Authors

  1. Foster, N.
  2. Sarin, M.
  3. Marzolini, S.
  4. Oh, P.

Article Content

Background: A significant proportion of patients enrolled in cardiac rehabilitation programs are either overweight or obese. In a recent program evaluation of 259 patients, 39% listed weight loss and 23% listed increased cardiorespiratory fitness (CRF) as their primary goals for rehabilitation. Do the benefits of a cardiac rehabilitation program on changes in body mass and CRF depend on a patient's baseline level of obesity? The aim of this analysis was to determine the changes in body mass and CRF for a given level of baseline obesity in response to a 12-month cardiac rehabilitation program.

 

Methods: A retrospective study on 3,273 patients with coronary artery disease that completed a 12-month cardiac rehabilitation program at the Toronto Rehabilitation Institute from 1999 to 2005 was done. CRF was assessed using a symptom-limited graded exercise test with gas analysis to determine peak VO2 at baseline, 6 months, and 12 months. Obesity was determined by body mass index (BMI, kg/m2) measured at baseline, 6 months, and 12 months. Data were grouped into the following BMI categories: <25 (n = 849), 25-29.9 (n = 1,655), 30-34.9 (n = 625), 35-39.9 (n = 113), >40 (n = 31) kg/m2 for analysis.

 

Results: A total of 2,771 men and 502 women with an average age of 61.5 +/- 10.1 years, BMI of 27.6 +/-4.1 kg/m2, waist circumference (WC) of 95.9 +/- 11.2 cm and VO2 peak of 18.2 +/- 5.1 mL kg-1 min-1 completed the program. At baseline, 50.6 % of patients were overweight (BMI > 25), 23.5% obese (BMI > 30), and 30.9% abdominally obese (WC > 88 for women and >102 cm for men). The majority of subjects (58.1%) remained weight stable or gained body mass.
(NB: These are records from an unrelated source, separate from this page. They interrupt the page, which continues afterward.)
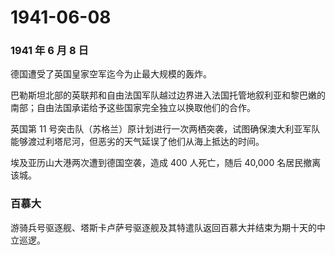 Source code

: # 1941-06-08

### 1941 年 6 月 8 日

德国遭受了英国皇家空军迄今为止最大规模的轰炸。

巴勒斯坦北部的英联邦和自由法国军队越过边界进入法国托管地叙利亚和黎巴嫩的南部；自由法国承诺给予这些国家完全独立以换取他们的合作。

英国第 11
号突击队（苏格兰）原计划进行一次两栖突袭，试图确保澳大利亚军队能够渡过利塔尼河，但恶劣的天气延误了他们从海上抵达的时间。

埃及亚历山大港两次遭到德国空袭，造成 400 人死亡，随后 40,000
名居民撤离该城。

### 百慕大

游骑兵号驱逐舰、塔斯卡卢萨号驱逐舰及其特遣队返回百慕大并结束为期十天的中立巡逻。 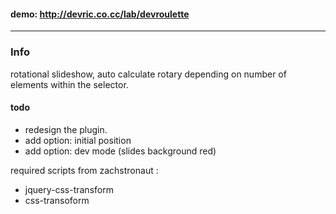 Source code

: #### demo: http://devric.co.cc/lab/devroulette
---

### Info
rotational slideshow, auto calculate rotary depending on number of elements within the selector.

#### todo
- redesign the plugin.
- add option: initial position
- add option: dev mode (slides background red)

required scripts from zachstronaut :
- jquery-css-transform
- css-transoform
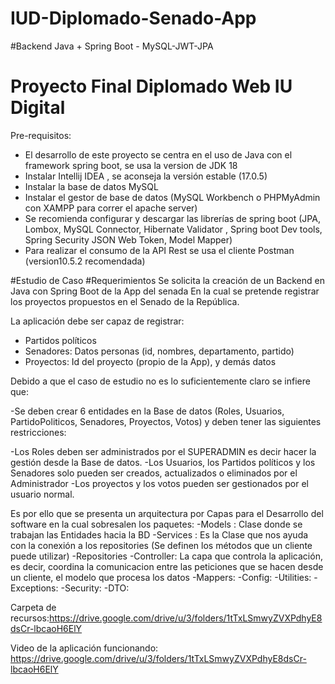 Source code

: # IUD-Diplomado-Senado-App

#Backend Java + Spring Boot - MySQL-JWT-JPA

# Proyecto Final Diplomado Web IU Digital

Pre-requisitos:
- El desarrollo de este proyecto se centra en el uso de Java con el framework spring boot, se usa la version de JDK 18
- Instalar Intellij IDEA , se aconseja la versión estable (17.0.5)
- Instalar la base de datos MySQL
- Instalar el gestor de base de datos (MySQL Workbench o PHPMyAdmin con XAMPP para correr el apache server) 
- Se recomienda configurar y descargar las librerías de spring boot (JPA, Lombox, MySQL Connector, Hibernate Validator , Spring boot Dev tools, Spring Security JSON Web Token, Model Mapper)
- Para realizar el consumo de la API Rest se usa el cliente Postman (version10.5.2 recomendada)

#Estudio de Caso
#Requerimientos
Se solicita la creación de un Backend en Java con Spring Boot de la App del senada
En la cual se pretende  registrar los proyectos propuestos en el Senado de la República. 

La aplicación debe ser capaz de registrar:
- Partidos políticos
- Senadores: Datos personas (id, nombres, departamento, partido)
- Proyectos: Id del proyecto (propio de la App), y demás datos


Debido a que el caso de estudio no es lo suficientemente claro se infiere que:


-Se deben crear 6 entidades en la Base de datos (Roles, Usuarios, PartidoPoliticos, Senadores, Proyectos, Votos) y deben tener las siguientes restricciones:

-Los Roles deben ser administrados por el SUPERADMIN es decir hacer la gestión desde la Base de datos.
-Los Usuarios, los Partidos políticos y los Senadores solo pueden ser creados, actualizados o eliminados por el Administrador 
-Los proyectos y los votos pueden ser gestionados por el usuario normal.

Es por ello que se presenta un arquitectura por Capas para el Desarrollo del software en la cual sobresalen los paquetes:
-Models : Clase donde se trabajan las Entidades hacia la BD
-Services : Es la Clase que nos ayuda con la conexión a los repositories (Se definen los métodos que un cliente puede utilizar)
-Repositories
-Controller: La capa que controla la aplicación, es decir, coordina la comunicacion entre las peticiones que se hacen desde un cliente, el modelo que procesa los datos
-Mappers:
-Config:
-Utilities:
-Exceptions:
-Security:
-DTO:

Carpeta de recursos:https://drive.google.com/drive/u/3/folders/1tTxLSmwyZVXPdhyE8dsCr-lbcaoH6ElY

Video de la aplicación funcionando: https://drive.google.com/drive/u/3/folders/1tTxLSmwyZVXPdhyE8dsCr-lbcaoH6ElY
Patients gained 0.8 +/- 3.3 (P = .0001), 0.3 +/- 4.0 (P < .0001), 0.3 +/- 5.1, and 0.3 +/- 6.0 kg in the <25, 25-29.9, 30-34.9, 35-39.9 BMI categories, respectively. Patients in the BMI > 40 category lost 3.9 +/- 8.8 kg (P = .02) which was significantly different from all other BMI categories. Patients below the WC threshold of obesity had a significant gain in body mass with no difference between groups. Patients gained CRF of 20.6 (P < .0001), 18.6 (P < .0001), 18.9 (P < .0001), 13.0 (P < .0001), and 8.5 (P < .01) percent in the <25, 25-29.9, 30-34.9 and > 40 BMI categories, respectively. Patients in the less than 25 BMI category had significantly greater gains in CRF than patients in the 35-39.9 (P = .01) and > 40 (P < .05) BMI categories. The abdominally obese (WC > 88 for women and >102 cm for men) had significantly smaller gains in CRF than patients below the WC threshold (P < .0001). There was a significant correlation between loss of body mass and gains in CRF (P < .0001).

 

Conclusions: There was a significant inverse relationship between obesity and gains in peak VO2. Patients who enter cardiac rehabilitation as overweight or obese have an attenuated CRF response compared to those at a healthy BMI. Since a majority of people entering cardiac rehabilitation are overweight or obese, a focus on weight management strategies is clearly indicated.